Attack ads are distasteful

By Shepparton News

The injection of attack advertising and scare tactics into the campaign for the seat of Shepparton is both ugly and unwarranted.

Mud-slinging in politics is nothing new but the tactics outlined in the lead story in today’s News mark a new low for this electorate.

We have received several reports from readers of unwanted ‘‘robocalls’’ being made to them, asking loaded and pointed questions (without context) about the voting record of sitting member, Independent Suzanna Sheed, during her four-year term — including issues that had nothing at all to do with this electorate and have no impact on it.

While the robocalls have been circulating for at least a week, television advertisements with similar themes are more recent.

Chief among claims in these adverts are that Ms Sheed has ‘‘zilch to spend’’ — and while it is obviously true that Ms Sheed is not aligned to a political party — so has no budget of her own — one only needs to look at the more than $660million of critical spend announced for Shepparton during her term. Some zilch!

Opponents of Ms Sheed’s have distanced themselves from the robocalls, though The News has ascertained that the business behind the calls, Constituent Management Services, is linked to the NSW chapter of the National Party.

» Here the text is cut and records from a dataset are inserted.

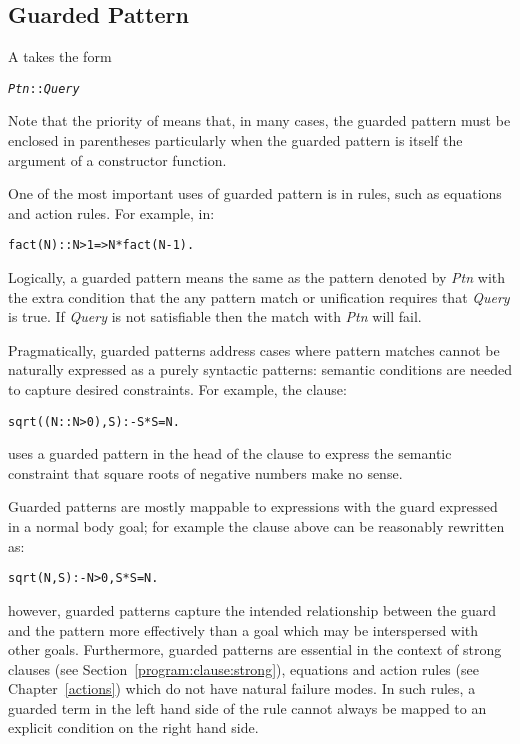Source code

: \subsection{Guarded Pattern}
\label{expression:guard}

A  takes the form
\begin{alltt}
\emph{Ptn}::\emph{Query}
\end{alltt}
\begin{aside}
Note that the priority of \q{::} means that, in many cases, the guarded pattern must be enclosed in parentheses particularly when the guarded pattern is itself the argument of a constructor function. 
\end{aside}
One of the most important uses of guarded pattern is in rules, such as equations and action rules. For example, in:
\begin{alltt}
fact(N) :: N>1 => N*fact(N-1).
\end{alltt}
Logically, a guarded pattern means the same as the pattern denoted by \emph{Ptn} with the extra condition that the any pattern match or unification requires that \emph{Query} is true. If \emph{Query} is not satisfiable then the match with \emph{Ptn} will fail.

Pragmatically, guarded patterns address cases where pattern matches cannot be naturally expressed as a purely syntactic patterns: semantic conditions are needed to capture desired constraints. For example, the clause:
\begin{alltt}
sqrt((N::N>0),S) :- S*S=N.
\end{alltt}
uses a guarded pattern in the head of the clause to express the semantic constraint that square roots of negative numbers make no sense.

Guarded patterns are mostly mappable to expressions with the guard expressed in a normal body goal; for example the  clause above can be reasonably rewritten as:
\begin{alltt}
sqrt(N,S) :- N>0, S*S=N.
\end{alltt}
however, guarded patterns capture the intended relationship between the guard and the pattern more effectively than a goal which may be interspersed with other goals. Furthermore, guarded patterns are essential in the context of strong clauses (see Section~\vref{program:clause:strong}), equations and action rules (see Chapter~\vref{actions}) which do not have natural failure modes. In such rules, a guarded term in the left hand side of the rule cannot always be mapped to an explicit condition on the right hand side.

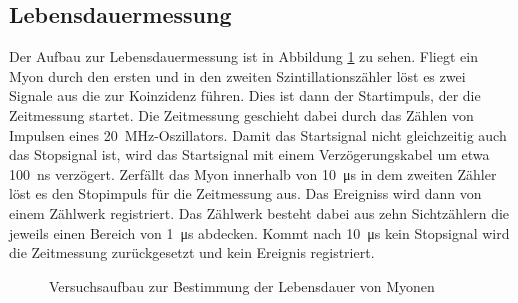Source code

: \subsection{Lebensdauermessung}
Der Aufbau zur Lebensdauermessung ist in Abbildung \ref{fig:lebensdauer_aufbau} zu sehen. Fliegt ein Myon durch den ersten und in den zweiten Szintillationszähler löst es zwei Signale aus die zur Koinzidenz führen. Dies ist dann der Startimpuls, der die Zeitmessung startet. Die Zeitmessung geschieht dabei durch das Zählen von Impulsen eines \SI{20}{\mega\hertz}-Oszillators. Damit das Startsignal nicht gleichzeitig auch das Stopsignal ist, wird das Startsignal mit einem Verzögerungskabel um etwa \SI{100}{\nano\second} verzögert. Zerfällt das Myon innerhalb von \SI{10}{\micro\second} in dem zweiten Zähler löst es den Stopimpuls für die Zeitmessung aus. Das Ereigniss wird dann von einem Zählwerk registriert. Das Zählwerk besteht dabei aus zehn Sichtzählern die jeweils einen Bereich von \SI{1}{\micro\second} abdecken. Kommt nach \SI{10}{\micro\second} kein Stopsignal wird die Zeitmessung zurückgesetzt und kein Ereignis registriert. 

\begin{figure}[h]
  \centering
  \caption{Versuchsaufbau zur Bestimmung der Lebensdauer von Myonen}
  \label{fig:lebensdauer_aufbau}
\end{figure}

It is unfortunate that the TV advertisements came on the heels of an excellent candidates’ forum in Shepparton on Wednesday night — a forum characterised by strong debate, discussion of policy, pledges and a focus on the best outcomes for Shepparton.

As declared by the forum’s moderator Sam Birrell on the night, it was an example of open democracy at work.

We welcome strong, healthy and serious debate. With eight days until the election, the focus should be on what each candidate can bring to this region, both personally and in terms of policies and priorities, so that voters can make the most informed choice.

In our view, the tactics that have emerged in recent days are distasteful, unnecessary and designed to mislead.

We encourage voters to see them for what they are.